What is required: Beneath this task are records; print exactly the stretch of them from the line with "Eisen; und wie" through the line with "ungleicher Beschaffenheit sein", both ends included.

[Collected data]
━━━━━━━━━━━━━━━━

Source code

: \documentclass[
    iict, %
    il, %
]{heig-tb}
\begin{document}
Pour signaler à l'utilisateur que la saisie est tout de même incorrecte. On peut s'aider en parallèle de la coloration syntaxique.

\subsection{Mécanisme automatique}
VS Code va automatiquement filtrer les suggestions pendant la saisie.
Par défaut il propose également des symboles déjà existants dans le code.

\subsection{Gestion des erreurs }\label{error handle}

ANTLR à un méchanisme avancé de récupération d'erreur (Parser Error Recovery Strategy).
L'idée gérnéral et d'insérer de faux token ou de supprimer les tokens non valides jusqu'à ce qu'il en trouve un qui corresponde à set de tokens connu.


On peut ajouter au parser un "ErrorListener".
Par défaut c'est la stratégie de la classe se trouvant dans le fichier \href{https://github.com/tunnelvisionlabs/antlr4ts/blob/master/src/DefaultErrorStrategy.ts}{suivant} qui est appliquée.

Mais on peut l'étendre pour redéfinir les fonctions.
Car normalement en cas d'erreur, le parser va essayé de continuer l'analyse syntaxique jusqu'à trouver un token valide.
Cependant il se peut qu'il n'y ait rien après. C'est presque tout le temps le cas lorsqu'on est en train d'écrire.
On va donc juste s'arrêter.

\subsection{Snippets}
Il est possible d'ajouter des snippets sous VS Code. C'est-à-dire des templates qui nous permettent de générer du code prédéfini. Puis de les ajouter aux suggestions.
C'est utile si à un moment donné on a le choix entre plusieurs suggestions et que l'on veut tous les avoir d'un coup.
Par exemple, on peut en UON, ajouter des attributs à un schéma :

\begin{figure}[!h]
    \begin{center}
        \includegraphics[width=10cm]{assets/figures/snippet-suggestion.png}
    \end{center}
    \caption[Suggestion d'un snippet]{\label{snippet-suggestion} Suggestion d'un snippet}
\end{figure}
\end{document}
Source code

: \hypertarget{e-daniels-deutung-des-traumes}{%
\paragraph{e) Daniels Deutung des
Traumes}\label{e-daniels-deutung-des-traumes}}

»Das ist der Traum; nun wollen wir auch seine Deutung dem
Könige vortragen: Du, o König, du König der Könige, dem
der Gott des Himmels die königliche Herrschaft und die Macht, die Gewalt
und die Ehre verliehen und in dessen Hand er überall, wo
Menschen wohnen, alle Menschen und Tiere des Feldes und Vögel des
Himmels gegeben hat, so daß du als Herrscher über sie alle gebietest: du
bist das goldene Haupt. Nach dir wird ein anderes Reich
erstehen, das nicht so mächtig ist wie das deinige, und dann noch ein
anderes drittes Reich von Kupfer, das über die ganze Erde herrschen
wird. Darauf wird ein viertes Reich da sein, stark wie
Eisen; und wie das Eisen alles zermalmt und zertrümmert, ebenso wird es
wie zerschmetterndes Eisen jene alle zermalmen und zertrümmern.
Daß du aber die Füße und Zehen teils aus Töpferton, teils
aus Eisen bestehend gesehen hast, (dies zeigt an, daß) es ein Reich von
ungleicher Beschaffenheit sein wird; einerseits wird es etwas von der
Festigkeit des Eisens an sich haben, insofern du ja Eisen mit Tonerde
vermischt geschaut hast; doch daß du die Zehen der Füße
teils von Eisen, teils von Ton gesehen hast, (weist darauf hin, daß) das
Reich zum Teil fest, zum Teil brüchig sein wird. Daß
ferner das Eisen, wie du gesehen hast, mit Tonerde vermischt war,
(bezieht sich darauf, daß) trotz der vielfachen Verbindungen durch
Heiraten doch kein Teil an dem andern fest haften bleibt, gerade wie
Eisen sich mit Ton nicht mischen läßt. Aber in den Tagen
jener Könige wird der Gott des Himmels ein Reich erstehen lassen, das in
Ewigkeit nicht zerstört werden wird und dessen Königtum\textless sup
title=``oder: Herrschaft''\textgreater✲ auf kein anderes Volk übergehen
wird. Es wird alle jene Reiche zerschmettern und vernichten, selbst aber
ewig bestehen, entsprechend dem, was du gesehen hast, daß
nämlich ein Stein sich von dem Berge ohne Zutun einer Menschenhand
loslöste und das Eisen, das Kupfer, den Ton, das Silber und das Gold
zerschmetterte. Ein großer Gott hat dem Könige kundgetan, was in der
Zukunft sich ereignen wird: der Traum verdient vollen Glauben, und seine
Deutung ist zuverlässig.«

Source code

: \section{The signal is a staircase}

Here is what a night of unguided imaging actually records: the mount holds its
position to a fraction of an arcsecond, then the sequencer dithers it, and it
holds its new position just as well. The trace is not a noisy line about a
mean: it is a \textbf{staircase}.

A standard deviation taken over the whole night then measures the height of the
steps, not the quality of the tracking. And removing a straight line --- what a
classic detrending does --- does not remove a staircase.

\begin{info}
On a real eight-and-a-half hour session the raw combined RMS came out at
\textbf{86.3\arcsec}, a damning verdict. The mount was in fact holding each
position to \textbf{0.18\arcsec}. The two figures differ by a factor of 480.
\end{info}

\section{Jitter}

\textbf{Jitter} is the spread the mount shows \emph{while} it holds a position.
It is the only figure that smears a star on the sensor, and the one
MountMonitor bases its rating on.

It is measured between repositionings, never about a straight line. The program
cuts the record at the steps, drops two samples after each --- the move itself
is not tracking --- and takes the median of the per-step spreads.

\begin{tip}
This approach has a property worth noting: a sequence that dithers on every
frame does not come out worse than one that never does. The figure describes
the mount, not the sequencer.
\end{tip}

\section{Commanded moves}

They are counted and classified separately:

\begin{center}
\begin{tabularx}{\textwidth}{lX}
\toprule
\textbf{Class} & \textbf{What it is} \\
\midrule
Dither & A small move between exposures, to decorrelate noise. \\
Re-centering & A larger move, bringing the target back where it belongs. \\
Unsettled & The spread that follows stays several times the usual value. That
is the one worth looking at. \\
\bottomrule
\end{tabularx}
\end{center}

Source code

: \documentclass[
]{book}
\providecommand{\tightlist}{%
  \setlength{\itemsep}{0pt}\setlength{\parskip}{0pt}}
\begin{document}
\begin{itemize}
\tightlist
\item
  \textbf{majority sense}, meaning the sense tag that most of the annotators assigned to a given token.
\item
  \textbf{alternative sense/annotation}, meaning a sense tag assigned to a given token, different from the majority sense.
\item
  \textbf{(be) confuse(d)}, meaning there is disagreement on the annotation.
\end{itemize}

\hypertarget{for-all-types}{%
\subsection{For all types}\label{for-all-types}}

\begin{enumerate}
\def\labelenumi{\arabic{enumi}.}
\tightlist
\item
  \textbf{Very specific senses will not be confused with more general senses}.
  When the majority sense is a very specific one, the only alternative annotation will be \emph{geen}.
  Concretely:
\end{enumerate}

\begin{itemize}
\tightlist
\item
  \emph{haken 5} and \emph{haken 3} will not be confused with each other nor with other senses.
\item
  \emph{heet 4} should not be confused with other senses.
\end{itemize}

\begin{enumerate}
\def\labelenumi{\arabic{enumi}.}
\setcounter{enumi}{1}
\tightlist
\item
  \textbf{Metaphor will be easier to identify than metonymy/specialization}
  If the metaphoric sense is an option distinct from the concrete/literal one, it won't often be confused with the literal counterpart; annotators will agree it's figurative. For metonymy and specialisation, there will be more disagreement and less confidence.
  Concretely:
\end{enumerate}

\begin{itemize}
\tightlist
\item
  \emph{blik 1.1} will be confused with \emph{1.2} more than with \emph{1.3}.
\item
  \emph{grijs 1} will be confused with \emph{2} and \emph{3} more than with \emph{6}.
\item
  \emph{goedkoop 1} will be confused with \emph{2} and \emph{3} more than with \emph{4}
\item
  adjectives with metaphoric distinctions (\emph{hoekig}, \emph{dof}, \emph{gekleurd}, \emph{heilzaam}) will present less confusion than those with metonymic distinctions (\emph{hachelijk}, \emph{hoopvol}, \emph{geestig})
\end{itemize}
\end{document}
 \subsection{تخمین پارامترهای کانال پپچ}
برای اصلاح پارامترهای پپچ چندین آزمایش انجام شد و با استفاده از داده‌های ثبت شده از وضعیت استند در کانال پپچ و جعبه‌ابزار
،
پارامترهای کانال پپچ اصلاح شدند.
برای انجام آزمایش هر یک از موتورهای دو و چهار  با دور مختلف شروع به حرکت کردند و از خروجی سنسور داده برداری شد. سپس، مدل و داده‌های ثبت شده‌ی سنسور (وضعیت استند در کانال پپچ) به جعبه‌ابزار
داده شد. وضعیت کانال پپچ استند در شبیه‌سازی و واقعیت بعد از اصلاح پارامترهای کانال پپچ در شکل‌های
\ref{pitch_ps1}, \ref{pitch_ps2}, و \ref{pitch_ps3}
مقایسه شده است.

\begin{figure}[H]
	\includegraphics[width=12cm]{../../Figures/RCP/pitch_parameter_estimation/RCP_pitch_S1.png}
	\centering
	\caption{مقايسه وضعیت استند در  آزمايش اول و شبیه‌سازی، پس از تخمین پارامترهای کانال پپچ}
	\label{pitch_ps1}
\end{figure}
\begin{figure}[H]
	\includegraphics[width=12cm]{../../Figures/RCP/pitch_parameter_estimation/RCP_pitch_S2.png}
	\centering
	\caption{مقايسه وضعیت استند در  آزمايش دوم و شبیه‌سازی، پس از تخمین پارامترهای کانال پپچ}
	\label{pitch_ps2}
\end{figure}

━━━━━━━━━━━━━━━━

Your solution:
Eisen; und wie das Eisen alles zermalmt und zertrümmert, ebenso wird es
wie zerschmetterndes Eisen jene alle zermalmen und zertrümmern.
Daß du aber die Füße und Zehen teils aus Töpferton, teils
aus Eisen bestehend gesehen hast, (dies zeigt an, daß) es ein Reich von
ungleicher Beschaffenheit sein wird; einerseits wird es etwas von der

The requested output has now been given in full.